Monday, 18 July 2016

How is the unpredictable weather affecting our wildlife?

The UK’s weather has always been predictably unpredictable, with extremes thankfully very rare. But how do our butterflies and birds cope with this and what could a warming climate mean for them?

By Jeremy Coles
15 July 2016

It’s not exactly been a scorching start to the season – less of a "barbeque summer" and more of a "dodge the downpours" kind of summer – so extreme heat and drought is one thing our butterflies and birds haven’t had to cope with.

For the vast majority of UK butterfly species, cold and wet summers result in reduced populations

The weather so far this year has been at the other end of the scale. Spring took a long time to get going with temperatures generally below average and snow falling in April. The start to summer has also been less than typical, with June being a washout for many parts of the UK.

Together with last year’s cold, wet summer it could indicate problems for some of our insect populations.

“The weather has a massive influence on UK butterfly populations from generation to generation, year to year,” says Richard Fox, head of recording for Butterfly Conservation.

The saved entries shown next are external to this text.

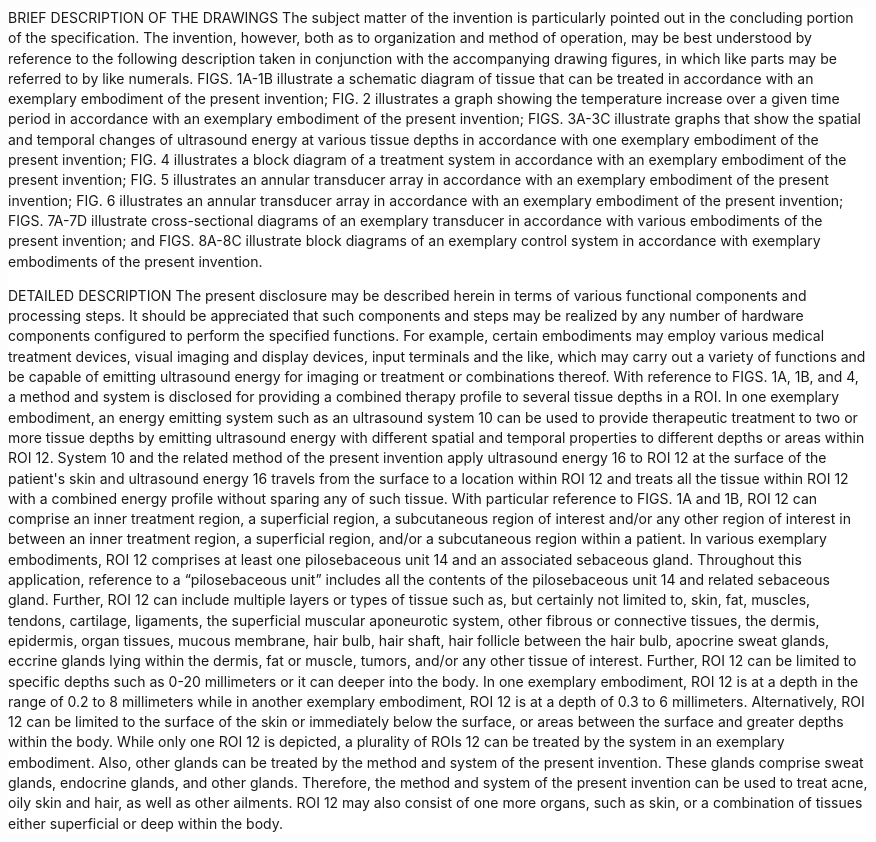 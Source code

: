 BRIEF DESCRIPTION OF THE DRAWINGS
The subject matter of the invention is particularly pointed out in the concluding portion of the specification. The invention, however, both as to organization and method of operation, may be best understood by reference to the following description taken in conjunction with the accompanying drawing figures, in which like parts may be referred to by like numerals.
 FIGS. 1A-1B illustrate a schematic diagram of tissue that can be treated in accordance with an exemplary embodiment of the present invention;
 FIG. 2 illustrates a graph showing the temperature increase over a given time period in accordance with an exemplary embodiment of the present invention;
 FIGS. 3A-3C illustrate graphs that show the spatial and temporal changes of ultrasound energy at various tissue depths in accordance with one exemplary embodiment of the present invention;
 FIG. 4 illustrates a block diagram of a treatment system in accordance with an exemplary embodiment of the present invention;
 FIG. 5 illustrates an annular transducer array in accordance with an exemplary embodiment of the present invention;
 FIG. 6 illustrates an annular transducer array in accordance with an exemplary embodiment of the present invention;
 FIGS. 7A-7D illustrate cross-sectional diagrams of an exemplary transducer in accordance with various embodiments of the present invention; and
 FIGS. 8A-8C illustrate block diagrams of an exemplary control system in accordance with exemplary embodiments of the present invention.

DETAILED DESCRIPTION
The present disclosure may be described herein in terms of various functional components and processing steps. It should be appreciated that such components and steps may be realized by any number of hardware components configured to perform the specified functions. For example, certain embodiments may employ various medical treatment devices, visual imaging and display devices, input terminals and the like, which may carry out a variety of functions and be capable of emitting ultrasound energy for imaging or treatment or combinations thereof.
With reference to FIGS. 1A, 1B, and 4, a method and system is disclosed for providing a combined therapy profile to several tissue depths in a ROI. In one exemplary embodiment, an energy emitting system such as an ultrasound system 10 can be used to provide therapeutic treatment to two or more tissue depths by emitting ultrasound energy with different spatial and temporal properties to different depths or areas within ROI 12. System 10 and the related method of the present invention apply ultrasound energy 16 to ROI 12 at the surface of the patient's skin and ultrasound energy 16 travels from the surface to a location within ROI 12 and treats all the tissue within ROI 12 with a combined energy profile without sparing any of such tissue.
With particular reference to FIGS. 1A and 1B, ROI 12 can comprise an inner treatment region, a superficial region, a subcutaneous region of interest and/or any other region of interest in between an inner treatment region, a superficial region, and/or a subcutaneous region within a patient. In various exemplary embodiments, ROI 12 comprises at least one pilosebaceous unit 14 and an associated sebaceous gland. Throughout this application, reference to a “pilosebaceous unit” includes all the contents of the pilosebaceous unit 14 and related sebaceous gland.
Further, ROI 12 can include multiple layers or types of tissue such as, but certainly not limited to, skin, fat, muscles, tendons, cartilage, ligaments, the superficial muscular aponeurotic system, other fibrous or connective tissues, the dermis, epidermis, organ tissues, mucous membrane, hair bulb, hair shaft, hair follicle between the hair bulb, apocrine sweat glands, eccrine glands lying within the dermis, fat or muscle, tumors, and/or any other tissue of interest.
Further, ROI 12 can be limited to specific depths such as 0-20 millimeters or it can deeper into the body. In one exemplary embodiment, ROI 12 is at a depth in the range of 0.2 to 8 millimeters while in another exemplary embodiment, ROI 12 is at a depth of 0.3 to 6 millimeters.
Alternatively, ROI 12 can be limited to the surface of the skin or immediately below the surface, or areas between the surface and greater depths within the body. While only one ROI 12 is depicted, a plurality of ROIs 12 can be treated by the system in an exemplary embodiment. Also, other glands can be treated by the method and system of the present invention. These glands comprise sweat glands, endocrine glands, and other glands. Therefore, the method and system of the present invention can be used to treat acne, oily skin and hair, as well as other ailments. ROI 12 may also consist of one more organs, such as skin, or a combination of tissues either superficial or deep within the body.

During prolonged spells of wet and cold during their flight period, individual butterflies are not able to disperse or feed, set up territories or engage in courtship.

And, most importantly, they aren't able to lay eggs.

So by limiting all these behaviours, explains Fox, extended periods of cold and wet weather can directly reduce the breeding success of our butterflies. However, it can spell double trouble as their caterpillars grow more slowly in colder conditions and are more prone to predation and disease.

“For the vast majority of UK butterfly species, cold and wet summers result in reduced populations,” he says.

There are some species that have evolved to cope with the cooler, wetter climates of northern and upland Britain, such as the mountain ringlet and Scotch argus, where they live amongst the longer vegetation and grassy tussocks. Nevertheless, stresses Fox, they still like some warm and sunny days in order to get out and reproduce.